Effect of growth temperatures on the protein levels in a psychrotrophic bacterium, Pseudomonas fragi.

Pseudomonas fragi has the ability to grow between 0 and 35 degrees C and grows optimally at 30 degrees C. Cellular proteins from mid-log-phase cells growing from 4 to 34 degrees C were labeled with L-[35S]methionine during 1 generation time and analyzed by two-dimensional gel electrophoresis. The electrophoretic patterns revealed differences in the patterns of protein synthesis over this temperature span. A qualitative comparison of cellular proteins led to their separation into five thermal classes. The first class contained proteins whose relative rates of synthesis were unaffected by the growth temperature.

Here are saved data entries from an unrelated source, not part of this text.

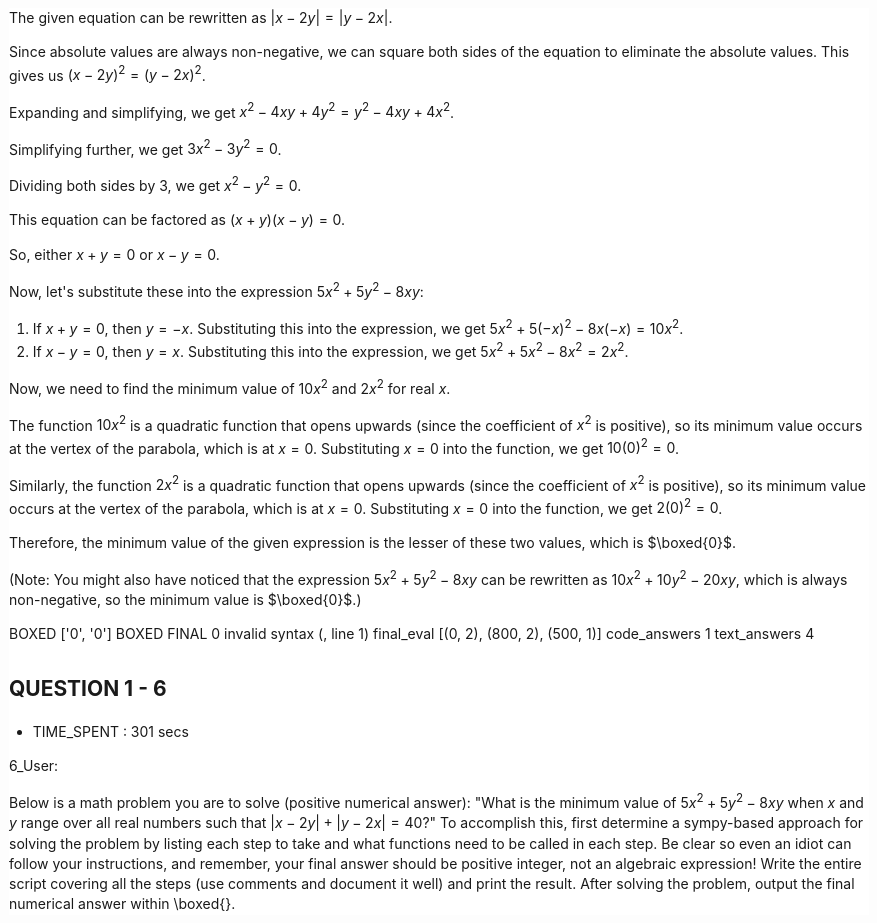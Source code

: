 The given equation can be rewritten as $|x - 2y| = |y - 2x|$.

Since absolute values are always non-negative, we can square both sides of the equation to eliminate the absolute values. This gives us $(x - 2y)^2 = (y - 2x)^2$.

Expanding and simplifying, we get $x^2 - 4xy + 4y^2 = y^2 - 4xy + 4x^2$.

Simplifying further, we get $3x^2 - 3y^2 = 0$.

Dividing both sides by 3, we get $x^2 - y^2 = 0$.

This equation can be factored as $(x + y)(x - y) = 0$.

So, either $x + y = 0$ or $x - y = 0$.

Now, let's substitute these into the expression $5x^2 + 5y^2 - 8xy$:

1. If $x + y = 0$, then $y = -x$. Substituting this into the expression, we get $5x^2 + 5(-x)^2 - 8x(-x) = 10x^2$.
2. If $x - y = 0$, then $y = x$. Substituting this into the expression, we get $5x^2 + 5x^2 - 8x^2 = 2x^2$.

Now, we need to find the minimum value of $10x^2$ and $2x^2$ for real $x$.

The function $10x^2$ is a quadratic function that opens upwards (since the coefficient of $x^2$ is positive), so its minimum value occurs at the vertex of the parabola, which is at $x = 0$. Substituting $x = 0$ into the function, we get $10(0)^2 = 0$.

Similarly, the function $2x^2$ is a quadratic function that opens upwards (since the coefficient of $x^2$ is positive), so its minimum value occurs at the vertex of the parabola, which is at $x = 0$. Substituting $x = 0$ into the function, we get $2(0)^2 = 0$.

Therefore, the minimum value of the given expression is the lesser of these two values, which is $\boxed{0}$.

(Note: You might also have noticed that the expression $5x^2 + 5y^2 - 8xy$ can be rewritten as $10x^2 + 10y^2 - 20xy$, which is always non-negative, so the minimum value is $\boxed{0}$.)

BOXED ['0', '0']
BOXED FINAL 0
invalid syntax (<string>, line 1) final_eval
[(0, 2), (800, 2), (500, 1)]
code_answers 1 text_answers 4



## QUESTION 1 - 6 
- TIME_SPENT : 301 secs

6_User:

Below is a math problem you are to solve (positive numerical answer):
"What is the minimum value of $5x^2+5y^2-8xy$ when $x$ and $y$ range over all real numbers such that $|x-2y| + |y-2x| = 40$?"
To accomplish this, first determine a sympy-based approach for solving the problem by listing each step to take and what functions need to be called in each step. Be clear so even an idiot can follow your instructions, and remember, your final answer should be positive integer, not an algebraic expression!
Write the entire script covering all the steps (use comments and document it well) and print the result. After solving the problem, output the final numerical answer within \boxed{}.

Three other classes included proteins with optimal expression at 4 to 10, 15 to 20, and 25 to 30 degrees C. A fifth class contained proteins which were more specifically synthesized at a supraoptimal growth temperature (34 degrees C). Two low-molecular-mass proteins, designated C7.0 and C8.0, were highly concentrated at 4 to 10 degrees C, and their relative rates of synthesis steadily increased with decreasing temperature. Polyclonal antibodies were separately raised against these two proteins. Immunological analyses revealed cross-reaction between these two proteins and between two additional low-molecular-mass proteins which were maximally produced at elevated temperatures. Antisera directed against C8.0 recognized the major cold shock protein of Escherichia coli, CspA, indicating the presence of similarities between these proteins.